Yeah, well the Berkshire Symphony has a soloist competition, so anyone on any instrument, any year can audition with a concerto. They picked three winners this year, and the winners play that solo with the orchestra in the spring concert. So, I’m going to play it this spring, and a couple of other freshman won too.

Why were you homeschooled?

So I spent a lot of time practicing. It’s actually part of the reason why I chose to stay homeschooled. I didn’t start homeschooling because of the harp, but it is a big reason why I stuck with it. My brother ended up going to high school, and I never did that because I figured that if I went to regular school, my music would suffer a bunch. So for most of middle school and high school I practiced five-ish hours a day, and I performed a lot, because I had a lot of flexibility to go places and go to rehearsals. I studied at a music conservatory in Boston that had a prep-division for high school kids. I studied there and played with their orchestras and various ensembles and then a variety of other ensembles in Boston: the greater Boston University Symphony Orchestra and the New Hampshire Phillics. Bascially any ensembles that let a random high schooler play with them.

So you are in the Students for Educational Reform group. Where does this interest come from?

Yeah, that’s a really valid question. But I joined mostly because I am really passionate about education in general and I did a lot of music education type stuff in high school. I worked in a Boston public elementary school for most of high school, in Mattapan, which is a pretty disadvantaged neighborhood in Boston. I am really passionate about arts education, which I think is maybe the career path I am headed towards. From working in this school, I got a glimpse of educational inequality that I had never experienced first hand or thought about and then I started teaching at this elementary school, where the kids don’t have crayons in kindergarten. So it’s something that I witnessed in high school, and then I came here and realized, “hey, I can help fight against that.”

So what else have you done here on campus?

Well I also do some education stuff in the neighboring elementary schools, because I did that in high school. I just love being around kids as much as possible. For Winter Study I taught at Greylock Elementary School. It was an independent Winter Study project, I worked with the music teacher there.

What was that like?

It was great. It was awesome. I went through the Psych department to set it up, because it wasn’t a thing. I went to the Center for Learning in Action and they were like, “If you talk to these people, we’ll try to find a place to put you.” It was awesome. I actually brought my harp in once, into this second-grade class I was mainly working with, and literally every class in the school started gravitating towards the classroom to see what this weird thing was in their school. By the time I had finished the lesson there were kindergarteners and first-graders pouring into the room, trying to see what it was.

So what would you say about the different stigmas and stereotypes about homeschooling?
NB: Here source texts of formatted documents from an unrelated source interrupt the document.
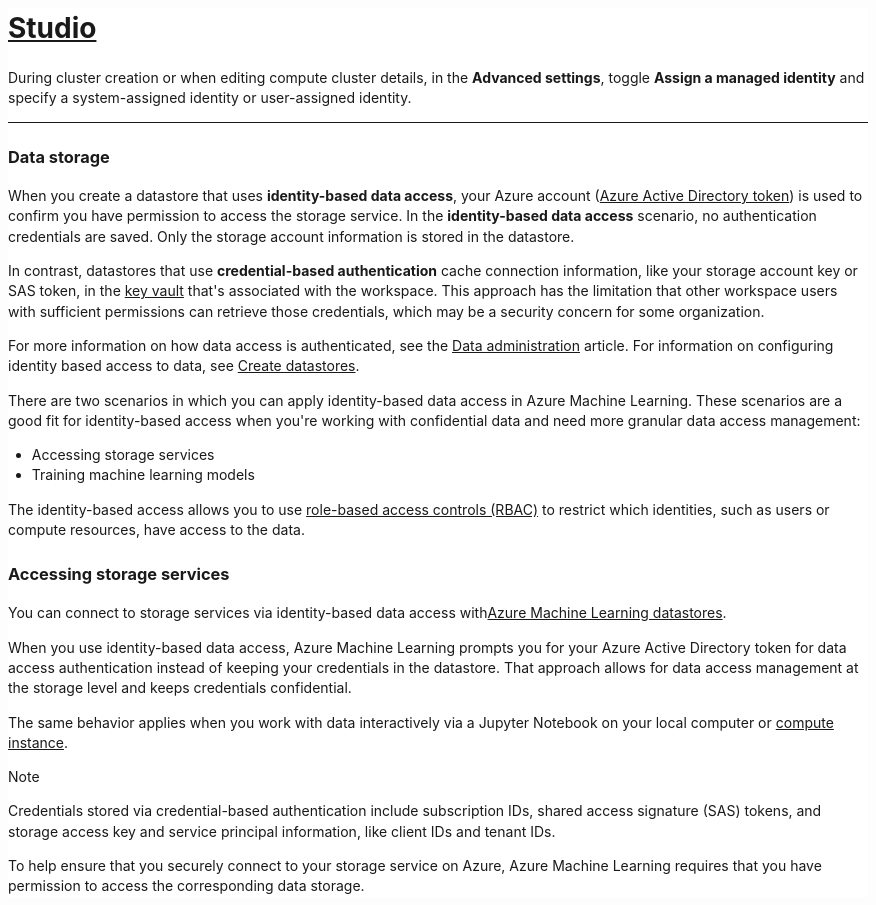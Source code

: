 # [Studio](#tab/azure-studio)

During cluster creation or when editing compute cluster details, in the **Advanced settings**, toggle **Assign a managed identity** and specify a system-assigned identity or user-assigned identity.

---

### Data storage

When you create a datastore that uses **identity-based data access**, your Azure account ([Azure Active Directory token](../active-directory/fundamentals/active-directory-whatis.md)) is used to confirm you have permission to access the storage service. In the **identity-based data access** scenario, no authentication credentials are saved. Only the storage account information is stored in the datastore.

In contrast, datastores that use **credential-based authentication** cache connection information, like your storage account key or SAS token, in the [key vault](https://azure.microsoft.com/services/key-vault/) that's associated with the workspace. This approach has the limitation that other workspace users with sufficient permissions can retrieve those credentials, which may be a security concern for some organization.

For more information on how data access is authenticated, see the [Data administration](how-to-administrate-data-authentication.md) article. For information on configuring identity based access to data, see [Create datastores](how-to-datastore.md).

There are two scenarios in which you can apply identity-based data access in Azure Machine Learning. These scenarios are a good fit for identity-based access when you're working with confidential data and need more granular data access management:

- Accessing storage services
- Training machine learning models

The identity-based access allows you to use [role-based access controls (RBAC)](../storage/blobs/assign-azure-role-data-access.md) to restrict which identities, such as users or compute resources, have access to the data. 

### Accessing storage services

You can connect to storage services via identity-based data access with[Azure Machine Learning datastores](how-to-datastore.md). 

When you use identity-based data access, Azure Machine Learning prompts you for your Azure Active Directory token for data access authentication instead of keeping your credentials in the datastore. That approach allows for data access management at the storage level and keeps credentials confidential. 

The same behavior applies when you work with data interactively via a Jupyter Notebook on your local computer or [compute instance](concept-compute-instance.md).

> [!NOTE]
> Credentials stored via credential-based authentication include subscription IDs, shared access signature (SAS) tokens, and storage access key and service principal information, like client IDs and tenant IDs.

To help ensure that you securely connect to your storage service on Azure, Azure Machine Learning requires that you have permission to access the corresponding data storage.
 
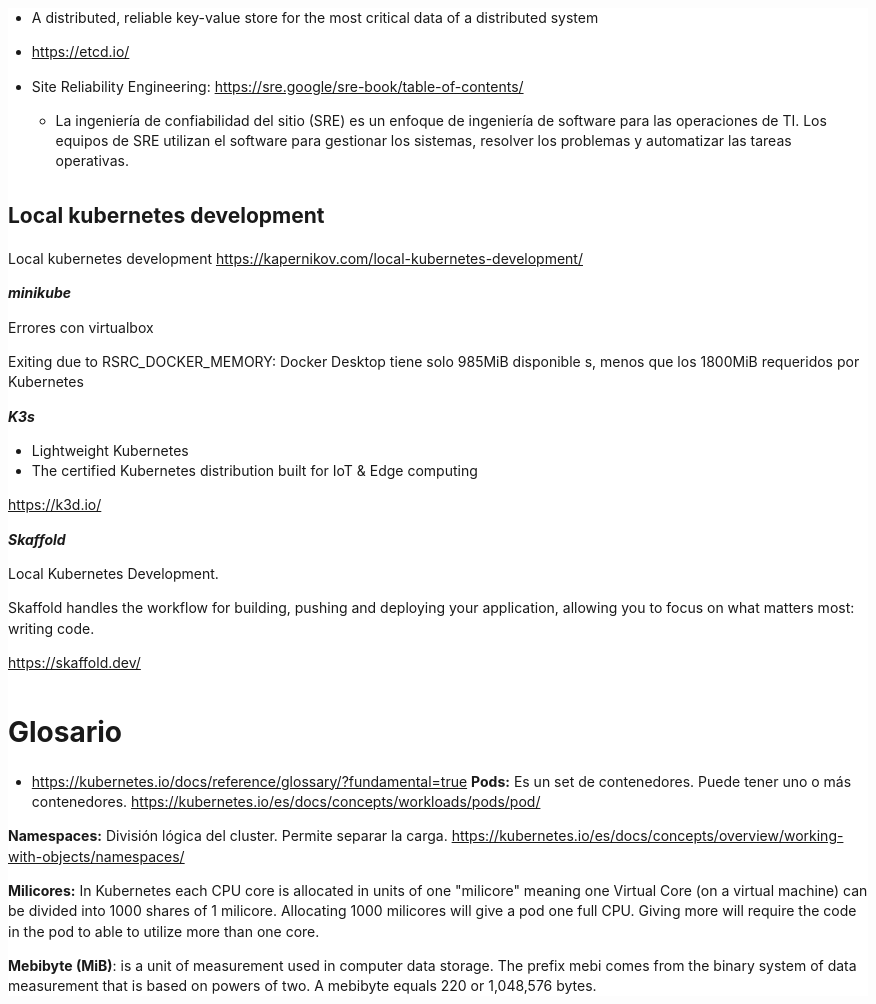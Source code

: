 - A distributed, reliable key-value store for the most critical data of a distributed system
- https://etcd.io/

- Site Reliability Engineering: https://sre.google/sre-book/table-of-contents/
	- La ingeniería de confiabilidad del sitio (SRE) es un enfoque de ingeniería de software para las operaciones de TI. Los equipos de SRE utilizan el software para gestionar los sistemas, resolver los problemas y automatizar las tareas operativas.
	
## Local kubernetes development

Local kubernetes development
https://kapernikov.com/local-kubernetes-development/


***minikube***

Errores con virtualbox

Exiting due to RSRC_DOCKER_MEMORY: Docker Desktop tiene solo 985MiB disponible
s, menos que los 1800MiB requeridos por Kubernetes


***K3s***

- Lightweight Kubernetes
- The certified Kubernetes distribution built for IoT & Edge computing

https://k3d.io/



***Skaffold***

Local Kubernetes Development. 

Skaffold handles the workflow for building, pushing and deploying your application, allowing you to focus on what matters most: writing code. 

https://skaffold.dev/
 
	
# Glosario

- https://kubernetes.io/docs/reference/glossary/?fundamental=true
**Pods:** Es un set de contenedores. Puede tener uno o más contenedores. https://kubernetes.io/es/docs/concepts/workloads/pods/pod/

**Namespaces:** División lógica del cluster. Permite separar la carga. https://kubernetes.io/es/docs/concepts/overview/working-with-objects/namespaces/

**Milicores:** In Kubernetes each CPU core is allocated in units of one "milicore" meaning one Virtual Core (on a virtual machine) can be divided into 1000 shares of 1 milicore. Allocating 1000 milicores will give a pod one full CPU. Giving more will require the code in the pod to able to utilize more than one core.

**Mebibyte (MiB)**: is a unit of measurement used in computer data storage. The prefix mebi comes from the binary system of data measurement that is based on powers of two. A mebibyte equals 220 or 1,048,576 bytes.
Yeah, well most of them aren’t true. Some of them are, at least for me they were. Like doing your schoolwork in your pajamas all the time. That’s a legit thing. I could sleep really late in high school and then just like sit around in my pajamas and do my work for most of the day, which was really prime. But a lot of the other [stereotypes] are definitely not true. Hopefully I have developed some social skills, and you still definitely have friends and you meet new people. But that’s like definitely one of the weird questions you get when you’re home schooled.